* _Assigned task_
Retype, exactly as they stand, the lines from the start of the data to the line that contains "lejos de la normalidad. La", both ends included. Leave the pictures out.

* _Stored dataset items_
Start of Block

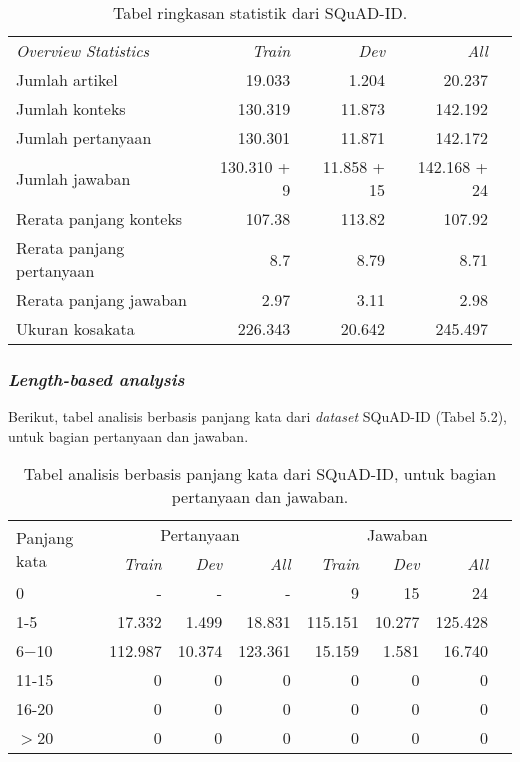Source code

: \begin{table}[H]\centering
\begin{tabular}{lrrrr}\toprule
\emph{Overview Statistics} &\emph{Train} &\emph{Dev} &\emph{All} \\
Jumlah artikel &19.033 &1.204 &20.237 \\
Jumlah konteks &130.319 &11.873 &142.192 \\
Jumlah pertanyaan &130.301 &11.871 &142.172 \\
Jumlah jawaban &130.310 + 9 &11.858 + 15 &142.168 + 24 \\
Rerata panjang konteks &107.38 &113.82 &107.92 \\
Rerata panjang pertanyaan &8.7 &8.79 &8.71 \\
Rerata panjang jawaban &2.97 &3.11 &2.98 \\
Ukuran kosakata &226.343 &20.642 &245.497 \\
\bottomrule
\end{tabular}
\caption{Tabel ringkasan statistik dari SQuAD-ID.}
\end{table}

\subsubsection{\emph{Length-based analysis}}

Berikut, tabel analisis berbasis panjang kata dari \emph{dataset} SQuAD-ID (Tabel 5.2), untuk bagian pertanyaan dan jawaban.

\begin{table}[H]\centering
\begin{tabular}{lrrrrrrr}\toprule
\multirow{2}{*}{Panjang kata} &\multicolumn{3}{c}{Pertanyaan} &\multicolumn{3}{c}{Jawaban} \\\cmidrule{2-7}
&\emph{Train} &\emph{Dev} &\emph{All} &\emph{Train} &\emph{Dev} &\emph{All} \\\midrule
0 &- &- &- &9 &15 &24 \\
1-5 &17.332 &1.499 &18.831 &115.151 &10.277 &125.428 \\
6$-$10 &112.987 &10.374 &123.361 &15.159 &1.581 &16.740 \\
11-15 &0 &0 &0 &0 &0 &0 \\
16-20 &0 &0 &0 &0 &0 &0 \\
$>$20 &0 &0 &0 &0 &0 &0 \\
\bottomrule
\end{tabular}
\caption{Tabel analisis berbasis panjang kata dari SQuAD-ID, untuk bagian pertanyaan dan jawaban.}
\end{table}

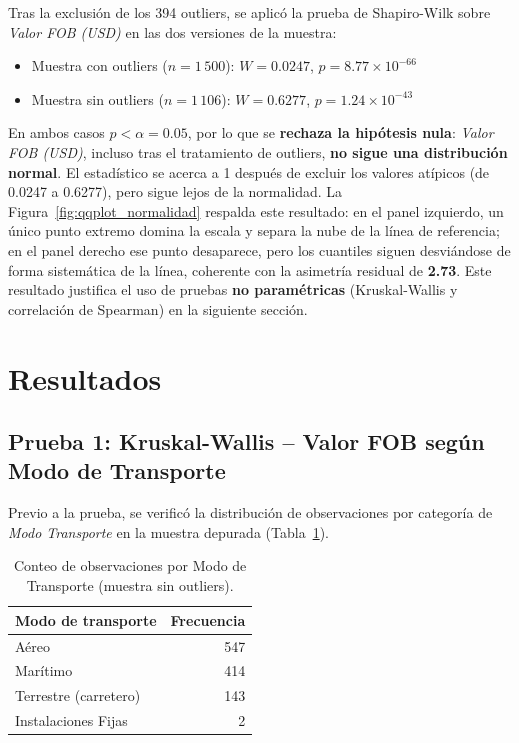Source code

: \documentclass[12pt]{article}
\begin{document}
Tras la exclusión de los 394 outliers, se aplicó la prueba de
Shapiro-Wilk sobre \emph{Valor FOB (USD)} en las dos versiones de la
muestra:

\begin{itemize}
    \item Muestra con outliers (\(n = 1\,500\)): \(W = 0.0247\),
    \(p = 8.77 \times 10^{-66}\)
    \item Muestra sin outliers (\(n = 1\,106\)): \(W = 0.6277\),
    \(p = 1.24 \times 10^{-43}\)
\end{itemize}

En ambos casos \(p < \alpha = 0.05\), por lo que se \textbf{rechaza la
hipótesis nula}:
\emph{Valor FOB (USD)}, incluso tras el tratamiento de outliers,
\textbf{no sigue una distribución normal}. El estadístico se acerca a 1
después de excluir los valores atípicos (de 0.0247 a 0.6277), pero sigue
lejos de la normalidad. La
Figura~\ref{fig:qqplot_normalidad} respalda este resultado: en el panel
izquierdo, un único punto extremo domina la escala y separa la nube de
la línea de referencia; en el panel derecho ese punto desaparece, pero
los cuantiles siguen desviándose de forma sistemática de la línea,
coherente con la asimetría residual de \textbf{2.73}. Este resultado
justifica el uso de pruebas \textbf{no paramétricas} (Kruskal-Wallis y
correlación de Spearman) en la siguiente sección.

\section{Resultados}

\subsection{Prueba 1: Kruskal-Wallis -- Valor FOB según Modo de Transporte}

Previo a la prueba, se verificó la distribución de observaciones por
categoría de \emph{Modo Transporte} en la muestra depurada
(Tabla~\ref{tab:conteo_transporte}).

\begin{table}[htbp]
    \centering
    \caption{Conteo de observaciones por Modo de Transporte (muestra sin outliers).}
    \label{tab:conteo_transporte}
    \begin{tabular}{lr}
        \toprule
        Modo de transporte & Frecuencia \\
        \midrule
        Aéreo & 547 \\
        Marítimo & 414 \\
        Terrestre (carretero) & 143 \\
        Instalaciones Fijas & 2 \\
        \bottomrule
    \end{tabular}
\end{table}
\FloatBarrier
\end{document}
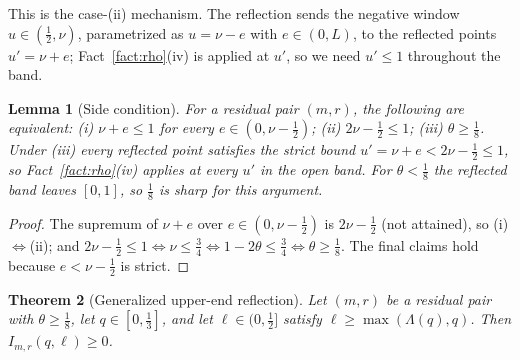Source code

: \documentclass[11pt]{article}
\newtheorem{theorem}{Theorem}[section]
\newtheorem{lemma}[theorem]{Lemma}
\theoremstyle{remark}
\theoremstyle{plain}
\theoremstyle{plain}
\begin{document}
This is the case-(ii) mechanism.  The reflection sends the negative window $u\in(\tfrac12,\nu)$, parametrized as $u=\nu-e$ with $e\in(0,L)$, to the reflected points $u'=\nu+e$; Fact~\ref{fact:rho}(iv) is applied at $u'$, so we need $u'\le1$ throughout the band.

\begin{lemma}[Side condition]\label{lem:side}
For a residual pair $(m,r)$, the following are equivalent: \textup{(i)} $\nu+e\le1$ for every $e\in(0,\nu-\tfrac12)$; \textup{(ii)} $2\nu-\tfrac12\le1$; \textup{(iii)} $\theta\ge\tfrac18$.  Under \textup{(iii)} every reflected point satisfies the strict bound $u'=\nu+e<2\nu-\tfrac12\le1$, so Fact~\ref{fact:rho}(iv) applies at every $u'$ in the open band.  For $\theta<\tfrac18$ the reflected band leaves $[0,1]$, so $\tfrac18$ is sharp for this argument.
\end{lemma}

\begin{proof}
The supremum of $\nu+e$ over $e\in(0,\nu-\tfrac12)$ is $2\nu-\tfrac12$ (not attained), so (i)$\Leftrightarrow$(ii); and $2\nu-\tfrac12\le1\iff\nu\le\tfrac34\iff1-2\theta\le\tfrac34\iff\theta\ge\tfrac18$.  The final claims hold because $e<\nu-\tfrac12$ is strict.
\end{proof}

\begin{theorem}[Generalized upper-end reflection]\label{thm:reflection}
Let $(m,r)$ be a residual pair with $\theta\ge\tfrac18$, let $q\in[0,\tfrac13]$, and let $\ell\in(0,\tfrac12]$ satisfy $\ell\ge\max(\Lambda(q),q)$.  Then $I_{m,r}(q,\ell)\ge0$.
\end{theorem}
\end{document}
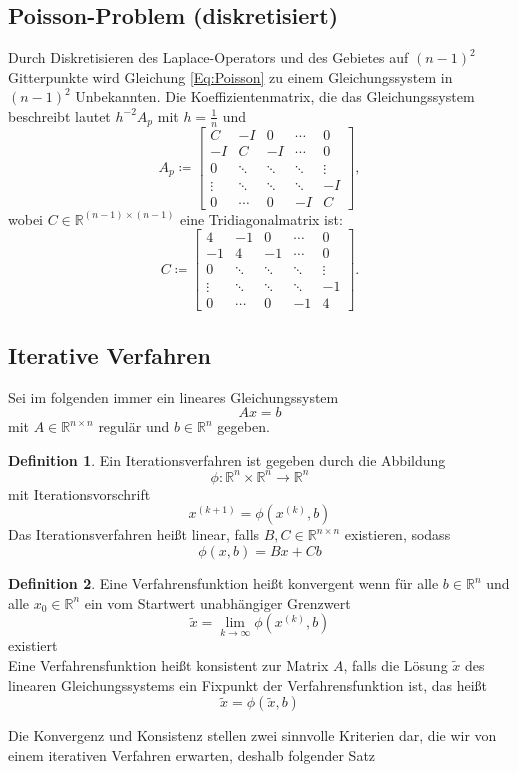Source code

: \documentclass{scrartcl}
\newcommand\R{\mathbb{R}}
\theoremstyle{definition}
\newtheorem{definition}{Definition}
\begin{document}
\subsection{Poisson-Problem (diskretisiert)}
Durch Diskretisieren des Laplace-Operators und des Gebietes auf \((n-1)^2\) Gitterpunkte wird Gleichung \ref{Eq:Poisson} zu einem Gleichungssystem in \((n-1)^2\) Unbekannten. Die Koeffizientenmatrix, die das Gleichungssystem beschreibt lautet \(h^{-2}A_p\) mit \(h = \frac{1}{n}\) und
\[
    A_p \coloneq \begin{bmatrix}
        C      & -I     & 0      & \cdots & 0      \\
        -I     & C      & -I     & \cdots & 0      \\
        0      & \ddots & \ddots & \ddots & \vdots \\
        \vdots & \ddots & \ddots & \ddots & -I     \\
        0      & \cdots & 0      & -I     & C
    \end{bmatrix},
\]
wobei \(C \in \R^{(n-1) \times (n-1)}\) eine Tridiagonalmatrix ist:
\[
    C \coloneq \begin{bmatrix}
        4      & -1     & 0      & \cdots & 0      \\
        -1     & 4      & -1     & \cdots & 0      \\
        0      & \ddots & \ddots & \ddots & \vdots \\
        \vdots & \ddots & \ddots & \ddots & -1     \\
        0      & \cdots & 0      & -1     & 4
    \end{bmatrix}.
\]

\subsection{Iterative Verfahren}
Sei im folgenden immer ein lineares Gleichungssystem
\[Ax=b\]
mit \(A \in \R^{n \times n}\) regulär und \(b \in \R^n\) gegeben.
\begin{definition}
Ein Iterationsverfahren ist gegeben durch die Abbildung
\[\phi:\R^n \times \R^n \rightarrow \R^n\]
mit Iterationsvorschrift
\[x^{(k+1)}=\phi(x^{(k)},b)\]
Das Iterationsverfahren heißt linear, falls \(B,C \in \R^{n \times n}\) existieren, sodass
\[\phi(x,b)=Bx+Cb\]
\end{definition}


\begin{definition}
Eine Verfahrensfunktion heißt konvergent wenn für alle \(b \in \R^n\) und alle \(x_0 \in \R^n\) ein vom Startwert unabhängiger Grenzwert
\[\tilde{x} = \lim_{k \to \infty} \phi(x^{(k)},b)\]
existiert\\
Eine Verfahrensfunktion heißt konsistent zur Matrix \(A\), falls die Lösung \(\tilde{x}\) des linearen Gleichungssystems ein Fixpunkt der Verfahrensfunktion ist, das heißt
\[\tilde{x} = \phi(\tilde{x},b)\]
\end{definition}
Die Konvergenz und Konsistenz stellen zwei sinnvolle Kriterien dar, die wir von einem iterativen Verfahren erwarten, deshalb folgender Satz
\end{document}
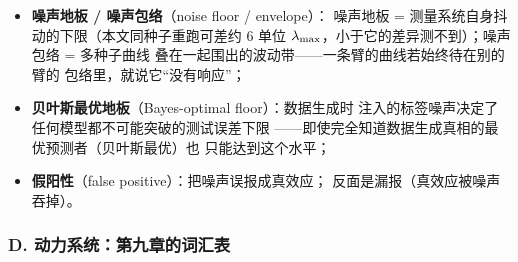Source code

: \begin{itemize}
        指实验本身做得干不干净（本文的确定性协议就是在保内部效度）
        ；
  \item \textbf{噪声地板 / 噪声包络}（noise floor / envelope）：
        噪声地板 = 测量系统自身抖动的下限（本文同种子重跑可差约 6
        单位 $\lmax$，小于它的差异测不到）；噪声包络 = 多种子曲线
        叠在一起围出的波动带——一条臂的曲线若始终待在别的臂的
        包络里，就说它``没有响应''；
  \item \textbf{贝叶斯最优地板}（Bayes-optimal floor）：数据生成时
        注入的标签噪声决定了任何模型都不可能突破的测试误差下限
        ——即使完全知道数据生成真相的最优预测者（贝叶斯最优）也
        只能达到这个水平；
  \item \textbf{假阳性}（false positive）：把噪声误报成真效应；
        反面是漏报（真效应被噪声吞掉）。
\end{itemize}

\subsubsection*{D. 动力系统：第九章的词汇表}

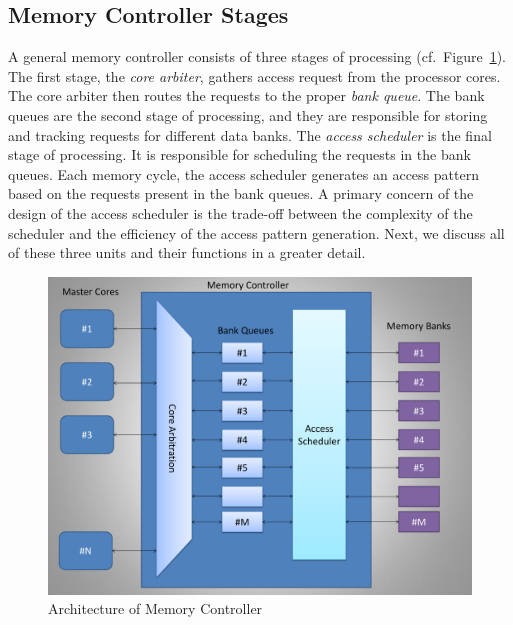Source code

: \subsection{Memory Controller Stages}
A general memory controller consists of three stages of processing (cf.~Figure~\ref{fig:pseudo-code}). The first stage, the {\em core arbiter}, gathers access request from the processor cores. The core arbiter then routes the requests to the proper {\em bank queue}. The bank queues are the second stage of processing, and they are responsible for storing and tracking requests for different data banks. The {\em access scheduler} is the final stage of processing. It is responsible for scheduling the requests in the bank queues. Each memory cycle, the access scheduler generates an access pattern based on the requests present in the bank queues. A primary concern of the design of the access scheduler is the trade-off between the complexity of the scheduler and the efficiency of the access pattern generation. Next, we discuss all of these three units and their functions in a greater detail.
\begin{figure}[htbp]
\centering
	\includegraphics[width=0.7\linewidth]{fig/controllerArchitecture.pdf}
\caption{
{Architecture of Memory Controller} }
\label{fig:pseudo-code}
\end{figure}

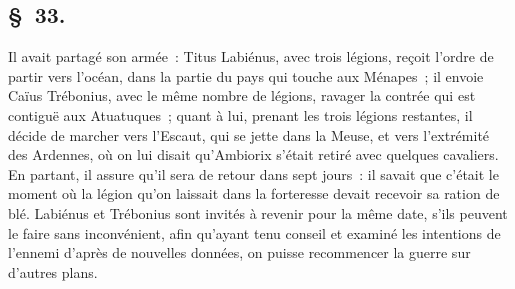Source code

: \documentclass[french,twoside]{book} %
\begin{document}
\subsection[{§ 33.}]{ \textsc{§ 33.} }
\noindent Il avait partagé son armée : Titus Labiénus, avec trois légions, reçoit l’ordre de partir vers l’océan, dans la partie du pays qui touche aux Ménapes ; il envoie Caïus Trébonius, avec le même nombre de légions, ravager la contrée qui est contiguë aux Atuatuques ; quant à lui, prenant les trois légions restantes, il décide de marcher vers l’Escaut, qui se jette dans la Meuse, et vers l’extrémité des Ardennes, où on lui disait qu’Ambiorix s’était retiré avec quelques cavaliers. En partant, il assure qu’il sera de retour dans sept jours : il savait que c’était le moment où la légion qu’on laissait dans la forteresse devait recevoir sa ration de blé. Labiénus et Trébonius sont invités à revenir pour la même date, s’ils peuvent le faire sans inconvénient, afin qu’ayant tenu conseil et examiné les intentions de l’ennemi d’après de nouvelles données, on puisse recommencer la guerre sur d’autres plans.
\end{document}
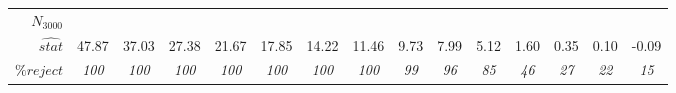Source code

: {{\begin{tabular}{rrrrrrrrrrrrrrr}
\boldmath{}\textbf{$N_{3000}$}\unboldmath{} &       &       &       &       &       &       &       &       &       &       &       &       &       &  \\
$\hat {stat}$ & \multicolumn{1}{c}{47.87} & \multicolumn{1}{c}{37.03} & \multicolumn{1}{c}{27.38} & \multicolumn{1}{c}{21.67} & \multicolumn{1}{c}{17.85} & \multicolumn{1}{c}{14.22} & \multicolumn{1}{c}{11.46} & \multicolumn{1}{c}{9.73} & \multicolumn{1}{c}{7.99} & \multicolumn{1}{c}{5.12} & \multicolumn{1}{c}{1.60} & \multicolumn{1}{c}{0.35} & \multicolumn{1}{c}{0.10} & \multicolumn{1}{c}{-0.09} \\
$\% reject$ & \multicolumn{1}{c}{\textit{100}} & \multicolumn{1}{c}{\textit{100}} & \multicolumn{1}{c}{\textit{100}} & \multicolumn{1}{c}{\textit{100}} & \multicolumn{1}{c}{\textit{100}} & \multicolumn{1}{c}{\textit{100}} & \multicolumn{1}{c}{\textit{100}} & \multicolumn{1}{c}{\textit{99}} & \multicolumn{1}{c}{\textit{96}} & \multicolumn{1}{c}{\textit{85}} & \multicolumn{1}{c}{\textit{46}} & \multicolumn{1}{c}{\textit{27}} & \multicolumn{1}{c}{\textit{22}} & \multicolumn{1}{c}{\textit{15}} \\
\end{tabular}
\LL}}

End of Block

* _Expected answer_
Source code

: \begin{table}[H]\centering
\begin{tabular}{lrrrr}\toprule
\emph{Overview Statistics} &\emph{Train} &\emph{Dev} &\emph{All} \\
Jumlah artikel &19.033 &1.204 &20.237 \\
Jumlah konteks &130.319 &11.873 &142.192 \\
Jumlah pertanyaan &130.301 &11.871 &142.172 \\
Jumlah jawaban &130.310 + 9 &11.858 + 15 &142.168 + 24 \\
Rerata panjang konteks &107.38 &113.82 &107.92 \\
Rerata panjang pertanyaan &8.7 &8.79 &8.71 \\
Rerata panjang jawaban &2.97 &3.11 &2.98 \\
Ukuran kosakata &226.343 &20.642 &245.497 \\
\bottomrule
\end{tabular}
\caption{Tabel ringkasan statistik dari SQuAD-ID.}
\end{table}

\subsubsection{\emph{Length-based analysis}}

Berikut, tabel analisis berbasis panjang kata dari \emph{dataset} SQuAD-ID (Tabel 5.2), untuk bagian pertanyaan dan jawaban.

\begin{table}[H]\centering
\begin{tabular}{lrrrrrrr}\toprule
\multirow{2}{*}{Panjang kata} &\multicolumn{3}{c}{Pertanyaan} &\multicolumn{3}{c}{Jawaban} \\\cmidrule{2-7}
&\emph{Train} &\emph{Dev} &\emph{All} &\emph{Train} &\emph{Dev} &\emph{All} \\\midrule
0 &- &- &- &9 &15 &24 \\
1-5 &17.332 &1.499 &18.831 &115.151 &10.277 &125.428 \\
6$-$10 &112.987 &10.374 &123.361 &15.159 &1.581 &16.740 \\
11-15 &0 &0 &0 &0 &0 &0 \\
16-20 &0 &0 &0 &0 &0 &0 \\
$>$20 &0 &0 &0 &0 &0 &0 \\
\bottomrule
\end{tabular}
\caption{Tabel analisis berbasis panjang kata dari SQuAD-ID, untuk bagian pertanyaan dan jawaban.}
\end{table}

Source code

: \documentclass[12pt]{article}
\begin{document}
Tras la exclusión de los 394 outliers, se aplicó la prueba de
Shapiro-Wilk sobre \emph{Valor FOB (USD)} en las dos versiones de la
muestra:

\begin{itemize}
    \item Muestra con outliers (\(n = 1\,500\)): \(W = 0.0247\),
    \(p = 8.77 \times 10^{-66}\)
    \item Muestra sin outliers (\(n = 1\,106\)): \(W = 0.6277\),
    \(p = 1.24 \times 10^{-43}\)
\end{itemize}

En ambos casos \(p < \alpha = 0.05\), por lo que se \textbf{rechaza la
hipótesis nula}:
\emph{Valor FOB (USD)}, incluso tras el tratamiento de outliers,
\textbf{no sigue una distribución normal}. El estadístico se acerca a 1
después de excluir los valores atípicos (de 0.0247 a 0.6277), pero sigue
lejos de la normalidad. La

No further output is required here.